Note You need to log in before you can comment on or make changes to this bug.
Description ismaelgomezs 2017-01-05 16:32:45 UTC
Created attachment 34596 [details]
File which the code fails

I'm extracting the text from a WordExtractor class (apache POI), but I have an error for some .doc files.
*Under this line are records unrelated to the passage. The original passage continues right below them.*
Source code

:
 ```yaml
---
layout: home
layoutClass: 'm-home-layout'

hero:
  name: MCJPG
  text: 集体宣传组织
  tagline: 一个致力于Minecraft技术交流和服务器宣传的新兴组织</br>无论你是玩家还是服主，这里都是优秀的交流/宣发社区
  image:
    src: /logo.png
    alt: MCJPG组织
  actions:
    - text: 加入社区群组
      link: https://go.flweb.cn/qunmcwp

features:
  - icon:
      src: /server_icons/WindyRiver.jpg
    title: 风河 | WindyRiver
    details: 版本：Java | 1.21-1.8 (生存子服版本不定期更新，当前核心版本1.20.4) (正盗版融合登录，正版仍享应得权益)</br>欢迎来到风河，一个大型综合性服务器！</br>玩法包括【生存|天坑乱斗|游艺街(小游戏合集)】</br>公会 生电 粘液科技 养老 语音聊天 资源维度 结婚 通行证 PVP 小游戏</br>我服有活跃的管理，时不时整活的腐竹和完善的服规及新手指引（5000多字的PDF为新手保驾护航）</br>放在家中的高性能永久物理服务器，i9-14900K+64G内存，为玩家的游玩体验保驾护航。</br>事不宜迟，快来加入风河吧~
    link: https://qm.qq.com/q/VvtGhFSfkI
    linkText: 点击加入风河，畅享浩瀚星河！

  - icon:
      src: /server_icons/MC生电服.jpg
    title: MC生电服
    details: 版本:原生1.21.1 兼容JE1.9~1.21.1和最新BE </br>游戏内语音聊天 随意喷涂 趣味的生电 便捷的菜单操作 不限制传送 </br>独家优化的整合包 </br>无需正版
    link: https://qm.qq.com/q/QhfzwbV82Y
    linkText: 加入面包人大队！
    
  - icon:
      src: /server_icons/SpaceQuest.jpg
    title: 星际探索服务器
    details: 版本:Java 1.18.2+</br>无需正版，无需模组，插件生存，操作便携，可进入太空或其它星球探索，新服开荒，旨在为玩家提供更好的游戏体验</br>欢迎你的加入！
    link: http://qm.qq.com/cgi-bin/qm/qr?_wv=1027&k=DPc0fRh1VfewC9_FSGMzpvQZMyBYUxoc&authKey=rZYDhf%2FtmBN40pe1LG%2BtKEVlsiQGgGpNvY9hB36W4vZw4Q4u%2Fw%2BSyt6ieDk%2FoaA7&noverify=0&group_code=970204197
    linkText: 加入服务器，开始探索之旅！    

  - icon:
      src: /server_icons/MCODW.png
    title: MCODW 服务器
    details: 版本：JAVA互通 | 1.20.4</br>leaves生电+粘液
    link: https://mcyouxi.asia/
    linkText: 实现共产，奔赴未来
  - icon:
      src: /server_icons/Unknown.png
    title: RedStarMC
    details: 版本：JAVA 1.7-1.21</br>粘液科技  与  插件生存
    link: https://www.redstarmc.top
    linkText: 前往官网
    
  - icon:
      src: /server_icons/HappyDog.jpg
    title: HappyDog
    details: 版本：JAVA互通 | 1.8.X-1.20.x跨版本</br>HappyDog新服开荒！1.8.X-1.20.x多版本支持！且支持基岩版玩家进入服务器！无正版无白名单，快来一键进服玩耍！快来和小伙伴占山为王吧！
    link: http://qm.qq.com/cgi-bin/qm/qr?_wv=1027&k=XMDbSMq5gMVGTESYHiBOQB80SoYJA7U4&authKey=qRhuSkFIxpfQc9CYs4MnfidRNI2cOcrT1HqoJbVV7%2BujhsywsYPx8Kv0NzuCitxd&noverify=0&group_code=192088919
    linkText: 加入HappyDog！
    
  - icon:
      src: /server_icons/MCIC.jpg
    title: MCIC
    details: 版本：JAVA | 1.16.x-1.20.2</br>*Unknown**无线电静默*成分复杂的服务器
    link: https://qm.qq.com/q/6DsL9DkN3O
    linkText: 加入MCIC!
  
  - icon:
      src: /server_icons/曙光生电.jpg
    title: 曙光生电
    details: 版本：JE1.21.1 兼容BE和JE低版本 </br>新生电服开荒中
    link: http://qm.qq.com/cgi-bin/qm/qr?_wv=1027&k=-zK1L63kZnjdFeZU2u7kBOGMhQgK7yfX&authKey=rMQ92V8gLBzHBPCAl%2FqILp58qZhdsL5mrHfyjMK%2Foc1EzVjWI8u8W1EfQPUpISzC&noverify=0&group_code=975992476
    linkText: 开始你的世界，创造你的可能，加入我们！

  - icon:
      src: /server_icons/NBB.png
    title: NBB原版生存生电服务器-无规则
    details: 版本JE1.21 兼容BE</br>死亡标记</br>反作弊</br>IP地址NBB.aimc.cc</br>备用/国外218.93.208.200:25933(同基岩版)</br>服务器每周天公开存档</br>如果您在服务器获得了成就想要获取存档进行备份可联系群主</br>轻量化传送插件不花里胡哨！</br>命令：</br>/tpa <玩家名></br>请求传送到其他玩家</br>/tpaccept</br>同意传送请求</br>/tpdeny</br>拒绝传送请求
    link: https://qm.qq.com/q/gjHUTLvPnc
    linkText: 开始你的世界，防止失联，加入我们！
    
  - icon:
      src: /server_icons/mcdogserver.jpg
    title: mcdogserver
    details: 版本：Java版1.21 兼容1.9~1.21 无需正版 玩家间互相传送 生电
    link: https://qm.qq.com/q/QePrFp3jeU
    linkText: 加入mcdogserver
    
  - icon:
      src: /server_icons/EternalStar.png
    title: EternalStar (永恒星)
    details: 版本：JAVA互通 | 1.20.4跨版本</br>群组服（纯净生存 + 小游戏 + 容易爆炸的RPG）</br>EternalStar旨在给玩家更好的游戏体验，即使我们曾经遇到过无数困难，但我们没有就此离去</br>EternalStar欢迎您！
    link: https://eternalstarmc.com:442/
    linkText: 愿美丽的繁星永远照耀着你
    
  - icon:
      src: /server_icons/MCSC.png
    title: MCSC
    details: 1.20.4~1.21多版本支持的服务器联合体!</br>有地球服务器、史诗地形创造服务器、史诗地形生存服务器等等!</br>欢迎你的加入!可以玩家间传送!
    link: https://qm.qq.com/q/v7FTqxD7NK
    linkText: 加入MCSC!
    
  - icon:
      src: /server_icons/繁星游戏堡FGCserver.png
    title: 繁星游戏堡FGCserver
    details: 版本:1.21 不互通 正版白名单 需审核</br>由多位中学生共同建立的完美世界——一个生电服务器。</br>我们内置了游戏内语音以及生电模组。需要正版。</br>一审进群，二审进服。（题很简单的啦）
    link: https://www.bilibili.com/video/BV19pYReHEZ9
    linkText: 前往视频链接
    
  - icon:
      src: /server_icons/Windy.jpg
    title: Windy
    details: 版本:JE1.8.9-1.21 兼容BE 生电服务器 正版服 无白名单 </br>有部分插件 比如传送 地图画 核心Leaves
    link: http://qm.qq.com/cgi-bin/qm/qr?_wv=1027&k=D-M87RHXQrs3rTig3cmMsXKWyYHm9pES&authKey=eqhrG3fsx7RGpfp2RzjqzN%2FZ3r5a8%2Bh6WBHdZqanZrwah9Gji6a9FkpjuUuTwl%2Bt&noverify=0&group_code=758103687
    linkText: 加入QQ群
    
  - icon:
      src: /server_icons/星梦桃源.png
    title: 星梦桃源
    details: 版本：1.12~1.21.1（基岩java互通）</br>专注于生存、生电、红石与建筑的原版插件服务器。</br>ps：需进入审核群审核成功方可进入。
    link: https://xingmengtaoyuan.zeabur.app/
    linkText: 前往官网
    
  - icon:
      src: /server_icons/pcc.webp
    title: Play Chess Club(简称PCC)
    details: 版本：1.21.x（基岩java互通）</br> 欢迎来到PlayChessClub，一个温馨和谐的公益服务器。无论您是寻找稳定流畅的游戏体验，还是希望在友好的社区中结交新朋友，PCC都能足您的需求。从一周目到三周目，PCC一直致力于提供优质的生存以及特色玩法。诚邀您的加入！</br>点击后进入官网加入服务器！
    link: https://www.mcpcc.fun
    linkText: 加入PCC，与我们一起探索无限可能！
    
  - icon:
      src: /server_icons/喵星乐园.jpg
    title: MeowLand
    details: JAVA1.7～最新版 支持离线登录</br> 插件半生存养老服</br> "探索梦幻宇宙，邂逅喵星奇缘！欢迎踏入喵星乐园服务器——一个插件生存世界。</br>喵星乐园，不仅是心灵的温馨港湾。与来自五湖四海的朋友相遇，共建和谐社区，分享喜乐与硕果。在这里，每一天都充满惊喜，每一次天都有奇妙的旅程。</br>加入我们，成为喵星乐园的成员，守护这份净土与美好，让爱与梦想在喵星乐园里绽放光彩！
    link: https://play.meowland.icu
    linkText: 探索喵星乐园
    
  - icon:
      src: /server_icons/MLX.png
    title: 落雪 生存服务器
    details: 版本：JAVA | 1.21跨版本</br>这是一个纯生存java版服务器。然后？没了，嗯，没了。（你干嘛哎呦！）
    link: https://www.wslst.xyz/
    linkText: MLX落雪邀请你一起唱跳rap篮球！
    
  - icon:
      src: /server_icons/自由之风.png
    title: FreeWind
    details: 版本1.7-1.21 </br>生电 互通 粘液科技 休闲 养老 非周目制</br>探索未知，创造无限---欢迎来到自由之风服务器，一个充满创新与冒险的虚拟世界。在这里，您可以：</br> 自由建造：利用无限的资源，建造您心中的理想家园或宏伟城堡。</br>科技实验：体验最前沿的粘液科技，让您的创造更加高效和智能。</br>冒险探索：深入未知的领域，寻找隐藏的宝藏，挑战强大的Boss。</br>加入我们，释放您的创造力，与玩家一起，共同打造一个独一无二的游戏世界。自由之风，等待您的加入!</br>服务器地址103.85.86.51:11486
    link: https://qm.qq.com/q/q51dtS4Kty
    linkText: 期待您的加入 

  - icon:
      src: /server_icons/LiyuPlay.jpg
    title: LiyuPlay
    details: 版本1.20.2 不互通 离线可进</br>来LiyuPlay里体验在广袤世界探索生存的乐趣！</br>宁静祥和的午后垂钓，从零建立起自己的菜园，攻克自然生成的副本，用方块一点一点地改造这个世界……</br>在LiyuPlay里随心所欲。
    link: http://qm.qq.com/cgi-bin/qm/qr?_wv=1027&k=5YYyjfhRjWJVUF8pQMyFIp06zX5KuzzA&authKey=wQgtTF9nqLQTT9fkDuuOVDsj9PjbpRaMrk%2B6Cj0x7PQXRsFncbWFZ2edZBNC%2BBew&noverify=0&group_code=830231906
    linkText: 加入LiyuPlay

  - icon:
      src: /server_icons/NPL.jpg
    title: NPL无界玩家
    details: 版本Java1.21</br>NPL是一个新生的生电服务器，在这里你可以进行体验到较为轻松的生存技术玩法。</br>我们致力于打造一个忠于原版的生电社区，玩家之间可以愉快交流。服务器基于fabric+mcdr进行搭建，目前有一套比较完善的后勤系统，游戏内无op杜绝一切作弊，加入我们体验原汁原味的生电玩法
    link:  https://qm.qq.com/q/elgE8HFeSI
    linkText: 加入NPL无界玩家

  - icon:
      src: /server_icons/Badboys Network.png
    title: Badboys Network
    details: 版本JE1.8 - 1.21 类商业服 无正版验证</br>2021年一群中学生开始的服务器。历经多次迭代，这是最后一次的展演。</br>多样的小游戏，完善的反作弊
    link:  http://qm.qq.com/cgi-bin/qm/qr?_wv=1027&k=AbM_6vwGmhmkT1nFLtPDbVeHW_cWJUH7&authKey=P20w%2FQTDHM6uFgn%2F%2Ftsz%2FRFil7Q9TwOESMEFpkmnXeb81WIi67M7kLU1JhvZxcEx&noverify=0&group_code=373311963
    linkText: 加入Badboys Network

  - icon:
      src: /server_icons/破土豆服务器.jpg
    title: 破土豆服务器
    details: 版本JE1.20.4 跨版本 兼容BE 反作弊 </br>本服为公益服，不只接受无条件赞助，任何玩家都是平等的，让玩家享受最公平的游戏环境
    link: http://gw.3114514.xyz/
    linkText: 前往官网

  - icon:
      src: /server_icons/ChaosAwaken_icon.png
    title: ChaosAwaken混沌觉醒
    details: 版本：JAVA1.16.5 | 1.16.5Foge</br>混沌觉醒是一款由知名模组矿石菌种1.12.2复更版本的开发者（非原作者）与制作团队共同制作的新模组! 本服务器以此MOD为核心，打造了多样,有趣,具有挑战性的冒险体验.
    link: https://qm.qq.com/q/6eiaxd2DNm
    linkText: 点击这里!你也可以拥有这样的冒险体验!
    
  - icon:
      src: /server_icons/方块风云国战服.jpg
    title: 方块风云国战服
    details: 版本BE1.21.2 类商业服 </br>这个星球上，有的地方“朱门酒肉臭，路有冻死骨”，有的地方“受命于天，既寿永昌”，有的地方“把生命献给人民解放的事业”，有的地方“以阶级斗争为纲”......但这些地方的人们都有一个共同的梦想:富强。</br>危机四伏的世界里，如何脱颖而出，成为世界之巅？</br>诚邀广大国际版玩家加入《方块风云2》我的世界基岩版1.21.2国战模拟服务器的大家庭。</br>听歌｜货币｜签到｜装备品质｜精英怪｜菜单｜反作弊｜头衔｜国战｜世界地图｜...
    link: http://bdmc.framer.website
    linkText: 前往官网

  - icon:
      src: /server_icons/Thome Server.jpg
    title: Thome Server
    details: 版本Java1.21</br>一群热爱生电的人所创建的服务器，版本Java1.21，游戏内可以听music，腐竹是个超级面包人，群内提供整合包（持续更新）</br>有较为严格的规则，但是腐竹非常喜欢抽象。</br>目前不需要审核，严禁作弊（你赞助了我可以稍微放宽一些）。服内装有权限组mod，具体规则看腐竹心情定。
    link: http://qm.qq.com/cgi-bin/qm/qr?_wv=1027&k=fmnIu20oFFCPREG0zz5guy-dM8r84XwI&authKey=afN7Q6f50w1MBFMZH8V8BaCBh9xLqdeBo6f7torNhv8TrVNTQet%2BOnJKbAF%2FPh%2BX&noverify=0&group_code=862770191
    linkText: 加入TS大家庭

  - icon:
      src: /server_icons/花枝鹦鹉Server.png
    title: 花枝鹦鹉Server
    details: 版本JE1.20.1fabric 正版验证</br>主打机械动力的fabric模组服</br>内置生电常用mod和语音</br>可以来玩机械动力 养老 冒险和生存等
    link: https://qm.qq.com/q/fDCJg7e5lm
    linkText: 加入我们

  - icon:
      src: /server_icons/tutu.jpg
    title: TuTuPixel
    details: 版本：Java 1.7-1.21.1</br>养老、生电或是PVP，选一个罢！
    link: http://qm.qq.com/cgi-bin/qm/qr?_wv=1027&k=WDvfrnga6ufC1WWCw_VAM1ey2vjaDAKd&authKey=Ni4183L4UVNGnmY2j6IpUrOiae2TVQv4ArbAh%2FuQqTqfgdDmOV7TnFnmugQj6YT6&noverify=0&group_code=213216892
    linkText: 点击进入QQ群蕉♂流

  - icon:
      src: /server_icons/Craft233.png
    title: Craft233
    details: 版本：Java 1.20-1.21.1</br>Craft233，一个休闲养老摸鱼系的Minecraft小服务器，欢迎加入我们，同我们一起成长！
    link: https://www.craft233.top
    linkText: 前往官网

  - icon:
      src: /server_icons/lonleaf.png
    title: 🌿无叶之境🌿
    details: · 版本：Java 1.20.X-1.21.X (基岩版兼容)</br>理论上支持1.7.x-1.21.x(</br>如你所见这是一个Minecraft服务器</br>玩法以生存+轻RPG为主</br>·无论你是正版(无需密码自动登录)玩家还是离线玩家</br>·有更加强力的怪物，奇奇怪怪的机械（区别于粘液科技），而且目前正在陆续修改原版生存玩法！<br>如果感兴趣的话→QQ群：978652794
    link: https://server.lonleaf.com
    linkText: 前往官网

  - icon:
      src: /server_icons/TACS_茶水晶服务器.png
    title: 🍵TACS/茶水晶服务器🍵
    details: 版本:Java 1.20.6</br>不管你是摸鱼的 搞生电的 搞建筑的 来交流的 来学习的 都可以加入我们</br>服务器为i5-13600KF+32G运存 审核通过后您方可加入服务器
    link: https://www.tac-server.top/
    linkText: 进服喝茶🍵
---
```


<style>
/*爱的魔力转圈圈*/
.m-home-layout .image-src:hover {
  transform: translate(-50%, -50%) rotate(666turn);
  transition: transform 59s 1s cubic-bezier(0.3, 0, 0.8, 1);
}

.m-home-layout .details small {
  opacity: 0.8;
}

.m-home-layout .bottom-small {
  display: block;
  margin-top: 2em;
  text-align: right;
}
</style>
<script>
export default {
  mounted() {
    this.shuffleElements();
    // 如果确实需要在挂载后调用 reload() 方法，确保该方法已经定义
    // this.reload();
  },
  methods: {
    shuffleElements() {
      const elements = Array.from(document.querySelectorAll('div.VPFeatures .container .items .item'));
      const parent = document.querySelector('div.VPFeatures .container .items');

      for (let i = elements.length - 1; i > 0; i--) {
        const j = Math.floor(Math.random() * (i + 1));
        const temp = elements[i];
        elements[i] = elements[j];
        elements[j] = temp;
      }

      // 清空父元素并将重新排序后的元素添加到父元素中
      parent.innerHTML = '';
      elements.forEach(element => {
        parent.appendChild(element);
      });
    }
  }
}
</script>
Here the code:

"
import org.apache.poi.xwpf.extractor.XWPFWordExtractor;
import org.apache.poi.xwpf.usermodel.XWPFDocument;
import org.apache.poi.hwpf.HWPFDocument;
import org.apache.poi.hwpf.extractor.WordExtractor;
import org.apache.poi.poifs.filesystem.OfficeXmlFileException;

public class [class name] 
{ 
	public static void main(String... args) throws FileNotFoundException, IOException, NullPointerException, OfficeXmlFileException {
	   
		File[] files = new File("[input path]").listFiles();    
		showFiles(files);
	}
	
	public static void showFiles(File[] files) throws FileNotFoundException, IOException, NullPointerException, OfficeXmlFileException {
		
		File log = new File("[output name]/out.tsv");
		
	    for (File file : files) {
	       	if (file.isDirectory()) {
	           	//System.out.println("Directory/" + file.getName());
	           	showFiles(file.listFiles()); // Calls same method again.
	        } else {
	        	    String N = file.getName();  
	        	    
	        	    // caso .docx
	        		if (N.toLowerCase().endsWith(".docx") && !N.toLowerCase().startsWith("~"))
	        		{	
	        			System.out.println(file.getAbsolutePath());
	        			XWPFDocument docx = new XWPFDocument(new FileInputStream(file));
	        			XWPFWordExtractor we = new XWPFWordExtractor(docx);
        				String T = we.getText().replaceAll("\\n", " ").replaceAll("\\r", " ");
        				
            			// PARA ESCRIBIR EL ARCHIVO
            			try{
//            				if(!log.exists()){
//            					System.out.println("We had to make a new file.");
//            					log.createNewFile();
//            				}

            				FileWriter fileWriter = new FileWriter(log, true);
            				BufferedWriter bufferedWriter = new BufferedWriter(fileWriter);
            				bufferedWriter.write(file.getAbsolutePath()+"\t"+T+"\n");
            				bufferedWriter.close();

            			} catch (IOException e) {
            	            System.err.println("Problem writing .DOCX to the file out.txt " + e.getMessage());
            	        }
	        		} 
	        		else {
	        		
	        			if (N.toLowerCase().endsWith(".doc") && !N.toLowerCase().startsWith("~"))
	        			{
	        				System.out.println(file.getAbsolutePath());
	        			
	        				HWPFDocument doc = new HWPFDocument(new FileInputStream(file));
	        				WordExtractor we = new WordExtractor(doc);
		        			//WordExtractor we = new WordExtractor(new FileInputStream(file));
	        				String T = we.getText().replaceAll("\\n", " ").replaceAll("\\r", " ");
        				
	        				// PARA ESCRIBIR EL ARCHIVO
	        				try{
//	        					if(!log.exists()){
//	        						log.createNewFile();
//	        					}
	        					
	        					FileWriter fileWriter = new FileWriter(log, true);
	        					BufferedWriter bufferedWriter = new BufferedWriter(fileWriter);
	        					bufferedWriter.write(file.getAbsolutePath()+"\t"+T+"\n");
	        					bufferedWriter.close();

	        				} catch (IOException e) {
	        					System.err.println("Problem writing .DOC to the file out.txt " + e.getMessage());
	        					}
	        			}
	        		}	
	       		}
	    	}
	}
}
"

For most .docx and .doc files it's work fine.

The error message is:

Exception in thread "main" java.lang.RuntimeException: 
java.lang.IllegalArgumentException: The end (4958) must not be before the start (4990)

How can I fix it?
Comment 1 ps26oct 2017-01-20 14:39:00 UTC
The problem seems to be with the document and not the code and specifically with the hidden bookmark with the name: "_Toc263095067". Apparently poi is inferring the end of the bookmark to be located before the start. Deleting that particular hidden bookmark makes everything work fine. 

Let me know of any other corrective measures or any actual problem in the poi code this highlights, if any.
Comment 2 ismaelgomezs 2017-01-31 15:29:54 UTC
Thank you very much. That was the problem. Now it works fine!
Regards.
Comment 3 Dominik Stadler 2017-01-31 16:27:12 UTC
Seems to have been caused by a slightly broken document.